Neal Weiner, New York University, about surprising results about muons at Fermilab that could help to explain matter-antimatter asymmetry, The New York Times, May 17, 2010.
“What I get is 25,000 barrels a day coming out of that tiny hole –that’s a 1.2-inch hole,”
Steven Wereley, Purdue, estimating how much oil is flowing out of the damaged oil pipe in the Gulf of Mexico, NPR, May 20, 2010.
“It’ll be written about in physics books a hundred years from now,”
Zoltan Ligeti, Caltech, about the discovery of the Higgs Boson, Chicago Tribune, May 29, 2010.
“If they wanted to make highly enriched uranium, they could do it,”
David Albright, Institute for Science and International Security, on Iran’s nuclear capabilities, UPI, June 1, 2010.
“Joining the discussion on my Facebook page is no substitute for a PhD in physics. However, it’s a lot faster and cheaper,”
Steven Chu, US Department of Energy, The Associated Press, June 1, 2010.

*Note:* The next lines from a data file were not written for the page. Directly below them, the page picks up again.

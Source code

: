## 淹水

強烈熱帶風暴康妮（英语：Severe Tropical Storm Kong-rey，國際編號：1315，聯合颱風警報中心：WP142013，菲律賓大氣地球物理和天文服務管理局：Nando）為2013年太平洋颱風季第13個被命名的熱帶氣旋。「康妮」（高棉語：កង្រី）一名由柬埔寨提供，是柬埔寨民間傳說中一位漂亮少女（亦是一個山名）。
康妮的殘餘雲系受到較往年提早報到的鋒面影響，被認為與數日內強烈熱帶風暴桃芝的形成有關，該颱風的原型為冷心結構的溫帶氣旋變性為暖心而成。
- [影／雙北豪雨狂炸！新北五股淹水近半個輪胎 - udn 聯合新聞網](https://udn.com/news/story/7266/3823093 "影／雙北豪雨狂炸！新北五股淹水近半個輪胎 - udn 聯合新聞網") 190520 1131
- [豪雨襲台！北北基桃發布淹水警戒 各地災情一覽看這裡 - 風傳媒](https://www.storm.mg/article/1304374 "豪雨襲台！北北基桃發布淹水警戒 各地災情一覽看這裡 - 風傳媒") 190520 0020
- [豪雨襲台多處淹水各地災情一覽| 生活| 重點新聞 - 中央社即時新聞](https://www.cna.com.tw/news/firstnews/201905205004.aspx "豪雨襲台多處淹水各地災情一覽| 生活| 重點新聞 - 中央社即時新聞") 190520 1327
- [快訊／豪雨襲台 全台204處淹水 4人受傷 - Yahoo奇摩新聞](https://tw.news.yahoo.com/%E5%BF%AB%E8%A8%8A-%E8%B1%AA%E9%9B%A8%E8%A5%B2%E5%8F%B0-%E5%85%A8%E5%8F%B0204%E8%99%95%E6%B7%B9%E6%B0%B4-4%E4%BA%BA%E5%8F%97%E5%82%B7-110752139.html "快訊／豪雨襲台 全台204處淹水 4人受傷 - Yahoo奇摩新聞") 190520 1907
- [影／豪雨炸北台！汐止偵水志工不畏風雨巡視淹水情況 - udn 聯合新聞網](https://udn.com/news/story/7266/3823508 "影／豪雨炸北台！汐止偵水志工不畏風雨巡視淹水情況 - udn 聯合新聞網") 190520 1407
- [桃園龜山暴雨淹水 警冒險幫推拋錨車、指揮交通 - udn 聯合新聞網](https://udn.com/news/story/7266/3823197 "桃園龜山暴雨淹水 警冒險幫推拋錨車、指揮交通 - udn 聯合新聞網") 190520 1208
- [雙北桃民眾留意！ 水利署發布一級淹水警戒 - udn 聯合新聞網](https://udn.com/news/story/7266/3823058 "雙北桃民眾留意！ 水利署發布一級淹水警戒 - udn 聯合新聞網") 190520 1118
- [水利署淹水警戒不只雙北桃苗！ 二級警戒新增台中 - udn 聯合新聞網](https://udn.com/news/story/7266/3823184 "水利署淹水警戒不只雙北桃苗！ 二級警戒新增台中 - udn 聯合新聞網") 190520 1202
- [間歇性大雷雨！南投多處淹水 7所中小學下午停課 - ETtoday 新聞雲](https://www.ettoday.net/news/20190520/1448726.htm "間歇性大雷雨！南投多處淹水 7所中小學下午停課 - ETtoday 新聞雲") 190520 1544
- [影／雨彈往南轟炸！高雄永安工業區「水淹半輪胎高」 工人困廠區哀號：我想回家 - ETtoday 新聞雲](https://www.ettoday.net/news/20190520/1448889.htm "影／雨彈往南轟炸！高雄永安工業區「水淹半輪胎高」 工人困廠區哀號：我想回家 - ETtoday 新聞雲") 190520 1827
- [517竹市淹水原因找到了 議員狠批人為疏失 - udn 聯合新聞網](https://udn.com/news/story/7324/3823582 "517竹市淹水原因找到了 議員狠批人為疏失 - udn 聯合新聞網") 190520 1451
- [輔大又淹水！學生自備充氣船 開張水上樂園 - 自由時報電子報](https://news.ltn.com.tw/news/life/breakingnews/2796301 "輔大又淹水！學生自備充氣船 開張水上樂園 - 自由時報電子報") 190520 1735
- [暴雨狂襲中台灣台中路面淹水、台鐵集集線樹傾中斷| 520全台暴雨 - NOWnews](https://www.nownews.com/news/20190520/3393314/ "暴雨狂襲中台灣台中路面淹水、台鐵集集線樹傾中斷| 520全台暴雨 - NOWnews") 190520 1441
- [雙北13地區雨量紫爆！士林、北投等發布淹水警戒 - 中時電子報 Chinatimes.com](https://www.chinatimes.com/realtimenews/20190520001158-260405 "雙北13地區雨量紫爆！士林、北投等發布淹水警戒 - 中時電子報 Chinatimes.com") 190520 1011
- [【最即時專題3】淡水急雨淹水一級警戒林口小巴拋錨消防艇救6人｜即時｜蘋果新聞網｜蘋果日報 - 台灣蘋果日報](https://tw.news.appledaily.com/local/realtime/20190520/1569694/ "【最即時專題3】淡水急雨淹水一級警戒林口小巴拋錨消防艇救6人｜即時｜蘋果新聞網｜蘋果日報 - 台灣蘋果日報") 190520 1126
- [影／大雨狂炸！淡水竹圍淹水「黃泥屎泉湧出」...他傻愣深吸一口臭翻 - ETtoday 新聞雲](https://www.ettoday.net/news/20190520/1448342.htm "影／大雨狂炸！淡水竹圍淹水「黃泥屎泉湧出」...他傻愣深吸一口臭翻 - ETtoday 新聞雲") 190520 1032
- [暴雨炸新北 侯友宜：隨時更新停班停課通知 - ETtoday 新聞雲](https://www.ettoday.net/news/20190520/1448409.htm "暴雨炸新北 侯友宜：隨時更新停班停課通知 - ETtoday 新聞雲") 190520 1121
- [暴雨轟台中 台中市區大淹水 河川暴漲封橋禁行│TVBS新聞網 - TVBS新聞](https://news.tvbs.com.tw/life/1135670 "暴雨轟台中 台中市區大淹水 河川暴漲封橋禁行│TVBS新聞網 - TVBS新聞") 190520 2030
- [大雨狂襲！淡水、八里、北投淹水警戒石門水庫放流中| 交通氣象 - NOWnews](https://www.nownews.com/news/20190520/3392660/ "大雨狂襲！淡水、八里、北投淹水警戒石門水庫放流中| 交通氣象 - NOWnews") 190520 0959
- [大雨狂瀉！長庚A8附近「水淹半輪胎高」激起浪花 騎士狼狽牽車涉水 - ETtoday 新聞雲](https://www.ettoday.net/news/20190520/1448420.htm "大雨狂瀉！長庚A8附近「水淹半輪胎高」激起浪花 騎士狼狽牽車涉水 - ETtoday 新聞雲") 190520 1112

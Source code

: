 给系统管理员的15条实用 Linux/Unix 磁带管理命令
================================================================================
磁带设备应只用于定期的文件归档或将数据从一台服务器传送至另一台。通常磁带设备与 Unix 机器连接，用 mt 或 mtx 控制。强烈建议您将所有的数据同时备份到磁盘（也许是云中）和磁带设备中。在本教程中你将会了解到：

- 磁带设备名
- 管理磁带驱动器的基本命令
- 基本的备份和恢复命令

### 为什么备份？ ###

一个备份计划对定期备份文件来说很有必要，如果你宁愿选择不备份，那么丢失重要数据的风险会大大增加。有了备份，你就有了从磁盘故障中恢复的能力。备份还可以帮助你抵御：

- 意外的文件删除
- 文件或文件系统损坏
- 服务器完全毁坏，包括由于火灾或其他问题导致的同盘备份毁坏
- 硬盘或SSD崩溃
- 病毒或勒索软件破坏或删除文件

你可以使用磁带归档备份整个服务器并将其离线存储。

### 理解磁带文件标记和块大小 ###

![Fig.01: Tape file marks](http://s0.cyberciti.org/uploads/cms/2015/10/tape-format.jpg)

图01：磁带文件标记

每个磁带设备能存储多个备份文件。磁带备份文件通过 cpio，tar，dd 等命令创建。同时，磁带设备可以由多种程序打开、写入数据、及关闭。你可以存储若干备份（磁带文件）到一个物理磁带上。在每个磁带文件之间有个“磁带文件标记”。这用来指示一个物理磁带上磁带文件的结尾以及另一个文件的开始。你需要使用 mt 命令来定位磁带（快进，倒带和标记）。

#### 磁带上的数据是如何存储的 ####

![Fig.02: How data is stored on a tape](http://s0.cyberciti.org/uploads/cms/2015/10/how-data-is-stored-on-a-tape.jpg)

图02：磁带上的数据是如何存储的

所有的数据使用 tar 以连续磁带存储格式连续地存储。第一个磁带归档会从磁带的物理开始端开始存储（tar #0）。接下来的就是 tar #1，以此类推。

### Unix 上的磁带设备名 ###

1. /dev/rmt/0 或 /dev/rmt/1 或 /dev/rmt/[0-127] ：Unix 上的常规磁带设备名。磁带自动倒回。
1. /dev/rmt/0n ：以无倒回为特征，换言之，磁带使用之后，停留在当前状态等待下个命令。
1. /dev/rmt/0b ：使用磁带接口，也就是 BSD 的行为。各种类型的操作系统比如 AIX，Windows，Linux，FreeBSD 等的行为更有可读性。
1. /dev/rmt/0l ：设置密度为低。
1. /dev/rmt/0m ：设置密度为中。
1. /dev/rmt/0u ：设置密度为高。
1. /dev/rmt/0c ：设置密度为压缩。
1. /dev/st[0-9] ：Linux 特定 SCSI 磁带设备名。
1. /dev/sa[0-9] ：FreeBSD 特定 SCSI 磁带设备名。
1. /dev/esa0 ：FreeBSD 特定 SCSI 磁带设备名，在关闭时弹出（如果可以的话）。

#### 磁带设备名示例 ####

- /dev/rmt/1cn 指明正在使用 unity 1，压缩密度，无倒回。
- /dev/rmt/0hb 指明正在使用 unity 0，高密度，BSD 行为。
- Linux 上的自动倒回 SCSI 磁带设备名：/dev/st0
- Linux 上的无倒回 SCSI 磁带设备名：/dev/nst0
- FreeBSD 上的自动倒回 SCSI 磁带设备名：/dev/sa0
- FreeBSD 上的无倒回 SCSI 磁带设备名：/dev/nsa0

“It is an unproven field…We are right at the edge now where optimism turns into realism.”
Thomas J. Weiler, Vanderbilt University, on Ice Cube, the neutrino detector array located in Antarctica, The Wall Street Journal, June 1, 2010.
“The world of time travel seems to be a world where the laws of cause and effect get screwed up…But we learned throughout the 20th century that just because things seem crazy doesn’t mean they don’t happen, it just may mean that we have to think about them slightly differently.”
Lawrence Krauss, Arizona State University, ABCNews.com, June 7, 2010.
“Science is more and more living in a glass house.”
Robbert Dijkgraaf, University of Amsterdam, on how the web makes scientific data easily accessible, The New York Times, June 14, 2010.
“The first astronomer who can prove they found an Earthlike planet around an Earthlike star will win many kudos and prizes.”
John Huchra, Harvard-Smithsonian Center for Astrophysics, The New York Times, June 14, 2010.